Questions fréquentes

Qu'est-ce qu'une rétention administrative ?
C'est une mesure privative de liberté visant à maintenir un étranger en situation irrégulière dans un centre spécialisé en vue de son éloignement du territoire.
Quelles sont les conditions pour prolonger la rétention ?
L'administration doit démontrer des diligences suffisantes pour organiser l'éloignement et l'existence de perspectives raisonnables d'exécution de la mesure.
Que faire si l'administration ne fait pas les diligences nécessaires ?

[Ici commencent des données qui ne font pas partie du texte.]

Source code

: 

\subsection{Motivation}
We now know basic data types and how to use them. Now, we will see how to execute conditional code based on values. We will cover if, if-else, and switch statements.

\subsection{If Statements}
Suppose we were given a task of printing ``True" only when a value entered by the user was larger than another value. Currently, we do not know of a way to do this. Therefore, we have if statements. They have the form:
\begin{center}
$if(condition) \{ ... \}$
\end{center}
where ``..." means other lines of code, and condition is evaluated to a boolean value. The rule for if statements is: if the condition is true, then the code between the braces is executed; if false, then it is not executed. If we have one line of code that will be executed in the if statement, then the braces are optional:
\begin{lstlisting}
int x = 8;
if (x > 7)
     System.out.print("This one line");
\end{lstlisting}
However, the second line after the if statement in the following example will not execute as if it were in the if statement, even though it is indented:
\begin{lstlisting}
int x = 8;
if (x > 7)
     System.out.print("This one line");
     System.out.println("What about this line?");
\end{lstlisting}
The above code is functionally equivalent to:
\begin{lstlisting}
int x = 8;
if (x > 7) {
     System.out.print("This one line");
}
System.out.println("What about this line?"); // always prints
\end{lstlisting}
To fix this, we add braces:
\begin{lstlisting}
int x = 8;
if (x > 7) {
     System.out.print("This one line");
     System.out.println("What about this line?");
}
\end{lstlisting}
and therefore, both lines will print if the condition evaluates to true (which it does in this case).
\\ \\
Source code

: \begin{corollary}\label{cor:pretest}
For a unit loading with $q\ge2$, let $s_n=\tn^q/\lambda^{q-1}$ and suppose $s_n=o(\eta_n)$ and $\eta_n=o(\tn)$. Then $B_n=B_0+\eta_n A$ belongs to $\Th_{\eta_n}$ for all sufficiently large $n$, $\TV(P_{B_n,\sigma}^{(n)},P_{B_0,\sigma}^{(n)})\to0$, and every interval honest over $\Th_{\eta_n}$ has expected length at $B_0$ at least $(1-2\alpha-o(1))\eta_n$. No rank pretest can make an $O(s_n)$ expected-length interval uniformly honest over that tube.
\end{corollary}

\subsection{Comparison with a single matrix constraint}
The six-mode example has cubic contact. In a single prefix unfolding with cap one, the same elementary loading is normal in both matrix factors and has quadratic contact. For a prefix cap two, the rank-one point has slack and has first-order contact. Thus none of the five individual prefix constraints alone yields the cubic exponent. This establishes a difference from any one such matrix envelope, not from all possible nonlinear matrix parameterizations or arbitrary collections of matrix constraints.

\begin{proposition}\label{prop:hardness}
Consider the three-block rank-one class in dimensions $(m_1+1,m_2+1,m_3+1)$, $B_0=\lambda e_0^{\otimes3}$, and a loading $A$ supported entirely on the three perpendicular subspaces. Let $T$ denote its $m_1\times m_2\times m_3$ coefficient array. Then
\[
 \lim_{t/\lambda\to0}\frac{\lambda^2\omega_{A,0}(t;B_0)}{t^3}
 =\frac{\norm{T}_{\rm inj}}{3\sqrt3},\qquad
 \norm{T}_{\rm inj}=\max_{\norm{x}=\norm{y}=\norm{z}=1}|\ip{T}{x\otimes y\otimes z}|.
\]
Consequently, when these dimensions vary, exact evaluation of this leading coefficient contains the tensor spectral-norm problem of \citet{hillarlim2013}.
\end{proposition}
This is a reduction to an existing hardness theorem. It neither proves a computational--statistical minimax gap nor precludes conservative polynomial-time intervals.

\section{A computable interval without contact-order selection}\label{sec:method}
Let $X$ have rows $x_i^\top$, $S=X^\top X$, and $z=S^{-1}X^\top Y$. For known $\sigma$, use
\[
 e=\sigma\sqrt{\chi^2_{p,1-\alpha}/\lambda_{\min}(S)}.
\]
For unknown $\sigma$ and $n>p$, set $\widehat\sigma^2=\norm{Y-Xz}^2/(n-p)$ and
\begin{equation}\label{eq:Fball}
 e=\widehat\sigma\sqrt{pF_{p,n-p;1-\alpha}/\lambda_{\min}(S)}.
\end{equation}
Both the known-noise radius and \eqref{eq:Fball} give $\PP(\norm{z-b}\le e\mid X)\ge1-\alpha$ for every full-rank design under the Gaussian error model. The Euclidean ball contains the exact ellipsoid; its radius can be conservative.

Vous pouvez contester la prolongation en invoquant l'absence de diligences, mais en l'espèce, les démarches ont été jugées suffisantes car engagées dès le placement.
Puis-je être libéré pendant la procédure d'appel ?
Non, l'appel ne suspend pas la rétention. Vous devez démontrer une circonstance nouvelle ou une insuffisance de diligences pour obtenir la mainlevée.
Qu'est-ce qu'une circonstance nouvelle ?
Un fait ou un élément de droit survenu après le placement en rétention qui justifierait la fin de la mesure, comme l'obtention d'un titre de séjour ou l'impossibilité d'éloignement.
Combien de temps dure la rétention administrative ?
La durée maximale initiale est de 48h, prolongeable jusqu'à 90 jours maximum, par périodes de 30 jours, sous contrôle judiciaire.